The invention of refrigerator trucks meant that food-services industries no longer needed to be centralized. Many warehouses moved out to the suburbs where land was cheaper and there was easy access to the interstate highway system. It just didn’t make sense for large amounts of trucks to make their way in and out of central city streets. Furthermore, many of the meatpacking industries relocated to the South, where workers weren’t unionized. The large warehouses began to empty out. New highways isolated the neighborhood. Finally, it just didn’t make sense for stockyards to exist anymore; animals were simply prepared for market on or near farms. Armour and Swift both vacated their properties in the ‘50s, and in 1971 the stockyards became an industrial park.

Of course, when the warehouses became vacant and rents went down…artists and galleries moved in. The MARS Gallery opened in 1988, and was part of Chicago’s art scene parties for over thirty years. A year later, Oprah Winfrey opened her own Harpo Studios in the area. This was a turning point in the neighborhood’s history, as the first high-end restaurants opened nearby to serve the studio and art clientele. Some meatpacking and fresh-food services remained in the area, and these new restaurants used them.

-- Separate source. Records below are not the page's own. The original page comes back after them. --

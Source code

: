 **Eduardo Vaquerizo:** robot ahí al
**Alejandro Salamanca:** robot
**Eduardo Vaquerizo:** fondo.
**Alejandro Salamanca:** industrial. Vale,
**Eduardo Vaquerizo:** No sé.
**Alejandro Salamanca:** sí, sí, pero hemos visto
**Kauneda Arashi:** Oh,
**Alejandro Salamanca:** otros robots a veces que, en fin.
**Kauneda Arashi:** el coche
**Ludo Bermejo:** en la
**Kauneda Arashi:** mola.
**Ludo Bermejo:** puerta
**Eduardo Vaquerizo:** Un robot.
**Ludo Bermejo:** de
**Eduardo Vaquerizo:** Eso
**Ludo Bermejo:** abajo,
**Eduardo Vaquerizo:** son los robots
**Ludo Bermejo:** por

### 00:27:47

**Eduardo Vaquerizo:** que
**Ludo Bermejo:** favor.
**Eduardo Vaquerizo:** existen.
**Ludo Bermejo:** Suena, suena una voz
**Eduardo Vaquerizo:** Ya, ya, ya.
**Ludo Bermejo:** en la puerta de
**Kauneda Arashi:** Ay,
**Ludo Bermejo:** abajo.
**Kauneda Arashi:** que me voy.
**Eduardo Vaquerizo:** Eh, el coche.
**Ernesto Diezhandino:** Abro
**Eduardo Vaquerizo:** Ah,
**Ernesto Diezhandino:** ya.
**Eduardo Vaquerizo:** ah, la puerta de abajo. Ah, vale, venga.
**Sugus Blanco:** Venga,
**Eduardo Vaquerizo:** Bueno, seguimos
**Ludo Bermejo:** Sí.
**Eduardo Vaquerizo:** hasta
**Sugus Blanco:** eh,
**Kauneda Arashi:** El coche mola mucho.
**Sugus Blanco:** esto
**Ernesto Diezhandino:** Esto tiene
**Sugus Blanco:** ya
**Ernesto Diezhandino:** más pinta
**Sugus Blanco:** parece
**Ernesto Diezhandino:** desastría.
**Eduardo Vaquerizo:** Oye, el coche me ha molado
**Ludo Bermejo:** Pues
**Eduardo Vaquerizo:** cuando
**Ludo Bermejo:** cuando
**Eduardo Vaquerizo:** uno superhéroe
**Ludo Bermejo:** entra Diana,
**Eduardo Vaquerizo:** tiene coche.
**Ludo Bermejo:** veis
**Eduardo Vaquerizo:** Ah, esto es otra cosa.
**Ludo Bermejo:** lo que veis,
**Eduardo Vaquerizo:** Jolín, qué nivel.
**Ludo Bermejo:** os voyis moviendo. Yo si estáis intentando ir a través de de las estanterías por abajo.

Another boom time hit the Fulton Market District around 2008. Google and McDonalds opened new corporate headquarters in the area (the former taking over Oprah’s old studio.) These new workers needed places to live, and glossy new residential towers sprang up. More restaurants followed. By 2010, the Market District was one of the hottest real estate addresses in the United States. These days, the FMD is considered an ‘innovation district’, a tax designation that attempts to preserve existing buildings and businesses while stimulating new growth. High-end restaurant and retail businesses along with offices and I.T. firms now occupy red-brick buildings that were empty in the 1960s and 70s. The population has doubled in the past ten years;  not only have more residents decided to live here, many other Chicagoans travel to the FMD to partake in the excellent restaurant and bar scene.

As Chicago grows and changes, the Fulton Market District will be there!